Yes, you have understood that correctly. To address this loophole in the GPL license, the Affero GPL licence has been created, which considers using the software as part of a website as being a distribution of that software.

Copyright law questions are by definition off topic, and the answers you can get here are by definition untrustworthy.

However, you are basically right: the purpose of copyright is to restrict redistributing things. The author is allowed to do it, others, by default, aren’t. Therefore, the author can’t restrict your freedom to act if you don’t redistribute anything that he has copyright on.

Note that the precise extent of what “redistributing” means (‘give’ it to your backup system? to a friend? to the employees of your company?) would have to be tested in court, like anything related to civil or criminal law, and AFAICT it hasn’t been. (For perspective: where I live, even the fundamental question of whether EULAs are legally binding or not has never been been clearly decided.)

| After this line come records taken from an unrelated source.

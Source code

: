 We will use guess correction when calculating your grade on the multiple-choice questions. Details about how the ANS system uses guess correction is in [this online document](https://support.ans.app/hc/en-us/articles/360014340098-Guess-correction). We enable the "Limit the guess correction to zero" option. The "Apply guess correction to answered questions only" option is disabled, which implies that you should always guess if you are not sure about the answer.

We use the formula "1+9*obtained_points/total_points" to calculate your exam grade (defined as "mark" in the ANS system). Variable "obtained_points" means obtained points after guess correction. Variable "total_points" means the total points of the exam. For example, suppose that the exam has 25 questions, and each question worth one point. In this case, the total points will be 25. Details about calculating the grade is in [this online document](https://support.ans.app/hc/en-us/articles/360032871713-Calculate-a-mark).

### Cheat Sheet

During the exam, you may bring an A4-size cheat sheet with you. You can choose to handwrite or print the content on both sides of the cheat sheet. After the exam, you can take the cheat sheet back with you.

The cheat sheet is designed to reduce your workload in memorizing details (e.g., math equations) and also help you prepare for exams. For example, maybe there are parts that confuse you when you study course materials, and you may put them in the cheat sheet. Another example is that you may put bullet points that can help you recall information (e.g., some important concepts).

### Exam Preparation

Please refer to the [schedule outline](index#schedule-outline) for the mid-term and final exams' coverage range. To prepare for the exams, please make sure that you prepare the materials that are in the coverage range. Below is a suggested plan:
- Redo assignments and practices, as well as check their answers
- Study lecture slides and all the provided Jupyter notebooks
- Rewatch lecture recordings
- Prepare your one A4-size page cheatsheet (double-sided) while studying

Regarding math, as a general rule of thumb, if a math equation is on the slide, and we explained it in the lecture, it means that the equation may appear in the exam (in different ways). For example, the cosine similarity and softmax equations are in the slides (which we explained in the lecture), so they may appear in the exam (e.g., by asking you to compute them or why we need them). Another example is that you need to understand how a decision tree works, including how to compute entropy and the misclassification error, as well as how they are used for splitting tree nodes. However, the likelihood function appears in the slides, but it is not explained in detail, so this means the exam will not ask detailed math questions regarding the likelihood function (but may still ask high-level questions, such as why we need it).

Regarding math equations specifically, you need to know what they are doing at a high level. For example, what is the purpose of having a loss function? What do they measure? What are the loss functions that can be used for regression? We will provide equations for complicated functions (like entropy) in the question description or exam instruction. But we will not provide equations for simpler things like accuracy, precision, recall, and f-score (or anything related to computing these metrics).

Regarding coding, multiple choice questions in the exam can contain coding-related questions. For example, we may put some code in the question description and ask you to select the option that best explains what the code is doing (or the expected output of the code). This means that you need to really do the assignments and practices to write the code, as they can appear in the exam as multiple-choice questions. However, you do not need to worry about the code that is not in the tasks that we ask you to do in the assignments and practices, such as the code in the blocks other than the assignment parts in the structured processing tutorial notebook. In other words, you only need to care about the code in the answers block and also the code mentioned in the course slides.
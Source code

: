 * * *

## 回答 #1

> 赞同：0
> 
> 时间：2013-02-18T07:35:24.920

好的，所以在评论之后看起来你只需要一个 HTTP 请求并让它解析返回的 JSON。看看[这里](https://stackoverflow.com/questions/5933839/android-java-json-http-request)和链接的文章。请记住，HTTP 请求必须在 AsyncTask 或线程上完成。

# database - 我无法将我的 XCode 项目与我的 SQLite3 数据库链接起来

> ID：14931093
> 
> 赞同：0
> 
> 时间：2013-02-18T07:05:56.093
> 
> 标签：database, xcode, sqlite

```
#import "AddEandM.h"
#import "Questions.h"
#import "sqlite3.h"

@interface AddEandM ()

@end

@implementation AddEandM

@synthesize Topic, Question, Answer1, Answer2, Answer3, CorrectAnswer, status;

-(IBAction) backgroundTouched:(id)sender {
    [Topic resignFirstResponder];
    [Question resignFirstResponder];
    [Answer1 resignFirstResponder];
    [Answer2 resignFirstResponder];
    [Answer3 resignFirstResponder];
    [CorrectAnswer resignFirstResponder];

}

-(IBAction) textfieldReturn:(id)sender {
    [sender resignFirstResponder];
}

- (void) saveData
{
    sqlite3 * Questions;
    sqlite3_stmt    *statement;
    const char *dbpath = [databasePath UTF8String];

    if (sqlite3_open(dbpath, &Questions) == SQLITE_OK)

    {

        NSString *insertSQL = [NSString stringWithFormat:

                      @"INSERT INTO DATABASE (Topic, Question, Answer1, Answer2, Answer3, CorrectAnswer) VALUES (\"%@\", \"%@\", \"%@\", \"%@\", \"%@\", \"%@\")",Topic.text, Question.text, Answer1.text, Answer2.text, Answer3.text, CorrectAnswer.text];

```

GPL up to version 2 is distribution license, so if GPLv2 is the one used you understand that correctly. Basic idea of GPL is that you have to provide the source code to everyone that you provide with binaries. In your case you don’t provide binaries to anyone but yourself.

However, starting with GPL version 3, there are more restrictions. One of them is optional Affero clause, which closes what they call a “SaaS loophole”. GPLv3 with Affero clause is often referred to as AGPL.

Other restrictions relate to software patents (most likely not your case), tivoization (i.e. distributuion of hardware with unmodificable GPL code, so not your case either), and DRM implementation.

This is exactly the reason why for example Linux kernel is GPLv2 and will never switch to GPLv3.